The paper supplies the missing audit. Cap-weighting was adopted for ease of calculation in an era of hand arithmetic; the S&P 500 inherited the shortcut; index funds turned the shortcut into a product; and scale turned the product into an unquestioned standard. Modern financial theory assumed the method correct because the industry already had.
What does the audit actually find? Speculative assumptions treated as settled; arbitrary constituent rules; scientific and statistical inconsistencies in the weighting itself; and — the paper’s sharpest phrase — a lack of true purpose: a method optimised for calculability, not for representing opportunity. Meanwhile the fee pressure that flowed from the founding statistic left roughly $100 trillion of active management academically defenseless — unable to explain why alpha eluded it, because the explanation lived in the ruler, not the runners.
| The received claim | What the audit finds |
|---|---|
| “The S&P 500 is a scientifically designed benchmark” | Cap-weighting was chosen for ease of hand calculation; the design was never re-derived from first principles |
| “Nine of ten managers can’t beat the market” | Nine of ten can’t beat one specific construction — with speculative assumptions and arbitrary rules |
| “Consistent alpha is impossible” | The method’s inconsistencies are structural — visible, and addressable by better construction |
Read the index’s history the way an auditor would: as a sequence of decisions. Inclusions, exclusions, float adjustments, timing calls — each one made by a committee, each one moving money, all of it branded as “the market.” The paper’s point is not that the decisions were bad; it is that they were decisions, and decisions are active management.
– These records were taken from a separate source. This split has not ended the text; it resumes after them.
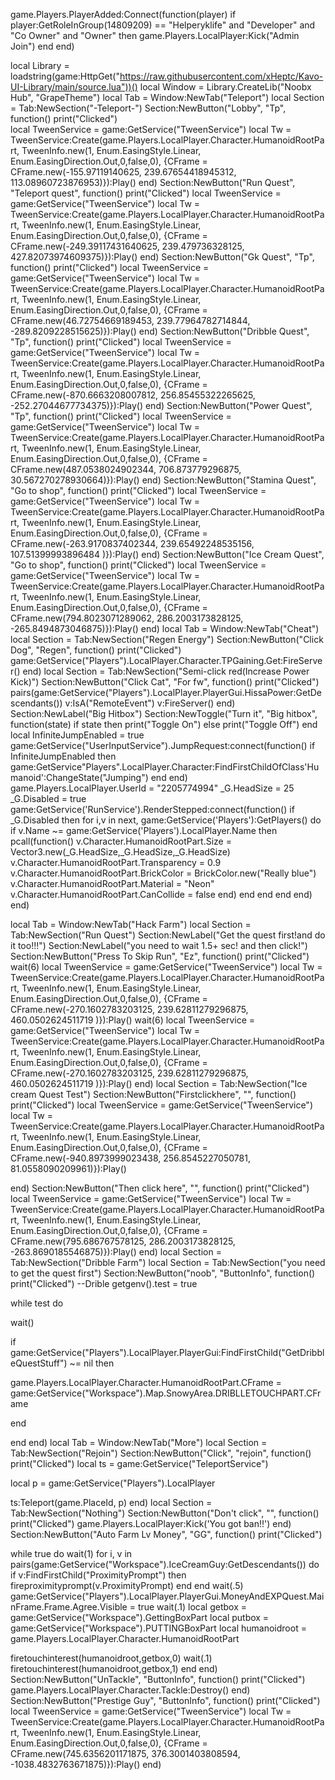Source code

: 
game.Players.PlayerAdded:Connect(function(player)
        if player:GetRoleInGroup(14809209) == "Helperyklife" and "Developer" and "Co Owner" and "Owner" then
          game.Players.LocalPlayer:Kick("Admin Join")
           end
end)




local Library = loadstring(game:HttpGet("https://raw.githubusercontent.com/xHeptc/Kavo-UI-Library/main/source.lua"))()
local Window = Library.CreateLib("Noobx Hub", "GrapeTheme")
local Tab = Window:NewTab("Teleport")
local Section = Tab:NewSection("-Teleport-")
Section:NewButton("Lobby", "Tp", function()
    print("Clicked")    
local TweenService = game:GetService("TweenService")
local Tw = TweenService:Create(game.Players.LocalPlayer.Character.HumanoidRootPart, TweenInfo.new(1, Enum.EasingStyle.Linear, Enum.EasingDirection.Out,0,false,0), 
{CFrame = CFrame.new(-155.97119140625, 239.67654418945312, 113.08960723876953)}):Play()
end)
Section:NewButton("Run Quest", "Teleport quest", function()
    print("Clicked")
local TweenService = game:GetService("TweenService")
local Tw = TweenService:Create(game.Players.LocalPlayer.Character.HumanoidRootPart, TweenInfo.new(1, Enum.EasingStyle.Linear, Enum.EasingDirection.Out,0,false,0), 
{CFrame = CFrame.new(-249.39117431640625, 239.479736328125, 427.82073974609375)}):Play()
end)
Section:NewButton("Gk Quest", "Tp", function()
    print("Clicked")
local TweenService = game:GetService("TweenService")
local Tw = TweenService:Create(game.Players.LocalPlayer.Character.HumanoidRootPart, TweenInfo.new(1, Enum.EasingStyle.Linear, Enum.EasingDirection.Out,0,false,0), 
{CFrame = CFrame.new(46.72754669189453, 239.77964782714844, -289.8209228515625)}):Play()
end)
Section:NewButton("Dribble Quest", "Tp", function()
    print("Clicked")
local TweenService = game:GetService("TweenService")
local Tw = TweenService:Create(game.Players.LocalPlayer.Character.HumanoidRootPart, TweenInfo.new(1, Enum.EasingStyle.Linear, Enum.EasingDirection.Out,0,false,0), 
{CFrame = CFrame.new(-870.6663208007812, 256.85455322265625, -252.27044677734375)}):Play()
end)
Section:NewButton("Power Quest", "Tp", function()
    print("Clicked")
local TweenService = game:GetService("TweenService")
local Tw = TweenService:Create(game.Players.LocalPlayer.Character.HumanoidRootPart, TweenInfo.new(1, Enum.EasingStyle.Linear, Enum.EasingDirection.Out,0,false,0), 
{CFrame = CFrame.new(487.0538024902344, 706.873779296875, 30.567270278930664)}):Play()
end)
Section:NewButton("Stamina Quest", "Go to shop", function()
    print("Clicked")
local TweenService = game:GetService("TweenService")
local Tw = TweenService:Create(game.Players.LocalPlayer.Character.HumanoidRootPart, TweenInfo.new(1, Enum.EasingStyle.Linear, Enum.EasingDirection.Out,0,false,0), 
{CFrame = CFrame.new(-263.9170837402344, 239.65492248535156, 107.51399993896484
)}):Play()
end)
Section:NewButton("Ice Cream Quest", "Go to shop", function()
    print("Clicked")
local TweenService = game:GetService("TweenService")
local Tw = TweenService:Create(game.Players.LocalPlayer.Character.HumanoidRootPart, TweenInfo.new(1, Enum.EasingStyle.Linear, Enum.EasingDirection.Out,0,false,0), 
{CFrame = CFrame.new(794.8023071289062, 286.2003173828125, -265.8494873046875)}):Play()
end)
local Tab = Window:NewTab("Cheat")
local Section = Tab:NewSection("Regen Energy")
Section:NewButton("Click Dog", "Regen", function()
    print("Clicked")
game:GetService("Players").LocalPlayer.Character.TPGaining.Get:FireServer()
end)
local Section = Tab:NewSection("Semi-click red(Increase Power Kick)")
Section:NewButton("Click Cat", "For fw", function()
    print("Clicked")
 pairs(game:GetService("Players").LocalPlayer.PlayerGui.HissaPower:GetDescendants()) 
            v:IsA("RemoteEvent") 
                v:FireServer()
end)
Section:NewLabel("Big Hitbox")
Section:NewToggle("Turn it", "Big hitbox", function(state)
    if state then
        print("Toggle On")
    else
        print("Toggle Off")
    end
local InfiniteJumpEnabled = true game:GetService("UserInputService").JumpRequest:connect(function() if InfiniteJumpEnabled then game:GetService"Players".LocalPlayer.Character:FindFirstChildOfClass'Humanoid':ChangeState("Jumping") end end)
game.Players.LocalPlayer.UserId = "2205774994"
_G.HeadSize = 25 _G.Disabled = true game:GetService('RunService').RenderStepped:connect(function() if _G.Disabled then for i,v in next, game:GetService('Players'):GetPlayers() do if v.Name ~= game:GetService('Players').LocalPlayer.Name then pcall(function() v.Character.HumanoidRootPart.Size = Vector3.new(_G.HeadSize,_G.HeadSize,_G.HeadSize) v.Character.HumanoidRootPart.Transparency = 0.9 v.Character.HumanoidRootPart.BrickColor = BrickColor.new("Really blue") v.Character.HumanoidRootPart.Material = "Neon" v.Character.HumanoidRootPart.CanCollide = false end) end end end end)
end)

local Tab = Window:NewTab("Hack Farm")
local Section = Tab:NewSection("Run Quest")
Section:NewLabel("Get the quest first!and do it too!!!")
Section:NewLabel("you need to wait 1.5+ sec! and then click!")
Section:NewButton("Press To Skip Run", "Ez", function()
    print("Clicked")
wait(6)
local TweenService = game:GetService("TweenService")
local Tw = TweenService:Create(game.Players.LocalPlayer.Character.HumanoidRootPart, TweenInfo.new(1, Enum.EasingStyle.Linear, Enum.EasingDirection.Out,0,false,0), 
{CFrame = CFrame.new(-270.1602783203125, 239.62811279296875, 460.0502624511719
)}):Play()
wait(6)
local TweenService = game:GetService("TweenService")
local Tw = TweenService:Create(game.Players.LocalPlayer.Character.HumanoidRootPart, TweenInfo.new(1, Enum.EasingStyle.Linear, Enum.EasingDirection.Out,0,false,0), 
{CFrame = CFrame.new(-270.1602783203125, 239.62811279296875, 460.0502624511719
)}):Play()
end)
local Section = Tab:NewSection("Ice cream Quest Test")
Section:NewButton("Firstclickhere", "", function()
    print("Clicked")
    local TweenService = game:GetService("TweenService")
local Tw = TweenService:Create(game.Players.LocalPlayer.Character.HumanoidRootPart, TweenInfo.new(1, Enum.EasingStyle.Linear, Enum.EasingDirection.Out,0,false,0), 
{CFrame = CFrame.new(-940.8973999023438, 256.8545227050781, 81.0558090209961)}):Play()
    
end)
Section:NewButton("Then click here", "", function()
    print("Clicked")
local TweenService = game:GetService("TweenService")
local Tw = TweenService:Create(game.Players.LocalPlayer.Character.HumanoidRootPart, TweenInfo.new(1, Enum.EasingStyle.Linear, Enum.EasingDirection.Out,0,false,0), 
{CFrame = CFrame.new(795.686767578125, 286.2003173828125, -263.8690185546875)}):Play()
end)
local Section = Tab:NewSection("Dribble Farm")
local Section = Tab:NewSection("you need to get the quest first")
Section:NewButton("noob", "ButtonInfo", function()
    print("Clicked")
--Drible
getgenv().test = true

while test do

wait()

if game:GetService("Players").LocalPlayer.PlayerGui:FindFirstChild("GetDribbleQuestStuff") ~= nil then

game.Players.LocalPlayer.Character.HumanoidRootPart.CFrame = game:GetService("Workspace").Map.SnowyArea.DRIBLLETOUCHPART.CFrame

end

end
end)
local Tab = Window:NewTab("More")
local Section = Tab:NewSection("Rejoin")
Section:NewButton("Click", "rejoin", function()
    print("Clicked")
local ts = game:GetService("TeleportService")

local p = game:GetService("Players").LocalPlayer

 

ts:Teleport(game.PlaceId, p)
end)
local Section = Tab:NewSection("Nothing")
Section:NewButton("Don't click", "", function()
    print("Clicked")
game.Players.LocalPlayer:Kick('You got ban!!')
end)
Section:NewButton("Auto Farm Lv Money", "GG", function()
    print("Clicked")

while true do wait(1)
for i, v in pairs(game:GetService("Workspace").IceCreamGuy:GetDescendants()) do
                       if v:FindFirstChild("ProximityPrompt") then
                            fireproximityprompt(v.ProximityPrompt)
                       end
end
wait(.5)
game:GetService("Players").LocalPlayer.PlayerGui.MoneyAndEXPQuest.MainFrame.Frame.Agree.Visible = true
wait(.1)
local getbox = game:GetService("Workspace").GettingBoxPart
local putbox =  game:GetService("Workspace").PUTTINGBoxPart
local humanoidroot = game.Players.LocalPlayer.Character.HumanoidRootPart

firetouchinterest(humanoidroot,getbox,0)
wait(.1)
firetouchinterest(humanoidroot,getbox,1)
end
end)
Section:NewButton("UnTackle", "ButtonInfo", function() 
    print("Clicked")
game.Players.LocalPlayer.Character.Tackle:Destroy()
end)
Section:NewButton("Prestige Guy", "ButtonInfo", function() 
    print("Clicked")
local TweenService = game:GetService("TweenService")
local Tw = TweenService:Create(game.Players.LocalPlayer.Character.HumanoidRootPart, TweenInfo.new(1, Enum.EasingStyle.Linear, Enum.EasingDirection.Out,0,false,0), 
{CFrame = CFrame.new(745.6356201171875, 376.3001403808594, -1038.4832763671875)}):Play()
end)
Run the counterfactual: same universe, one portfolio built by a purely mechanical rule, the other by the committee index. They diverge — and the gap between them is active management that is neither priced nor benchmarked. You cannot fire the committee. But once you see the gap, you can at least measure it, and decide whether you want to own it.
If the benchmark is a design accident, active management’s fee crisis is downstream of an unexamined assumption — and the response is not more stock-picking against the same ruler, but auditing the ruler. That is the position AlphaBlock builds from: treat benchmark construction itself as the alpha source, and let a better-designed index do the arguing.
Pal, M. (2022). The S&P 500 Myth. SSRN 4170015.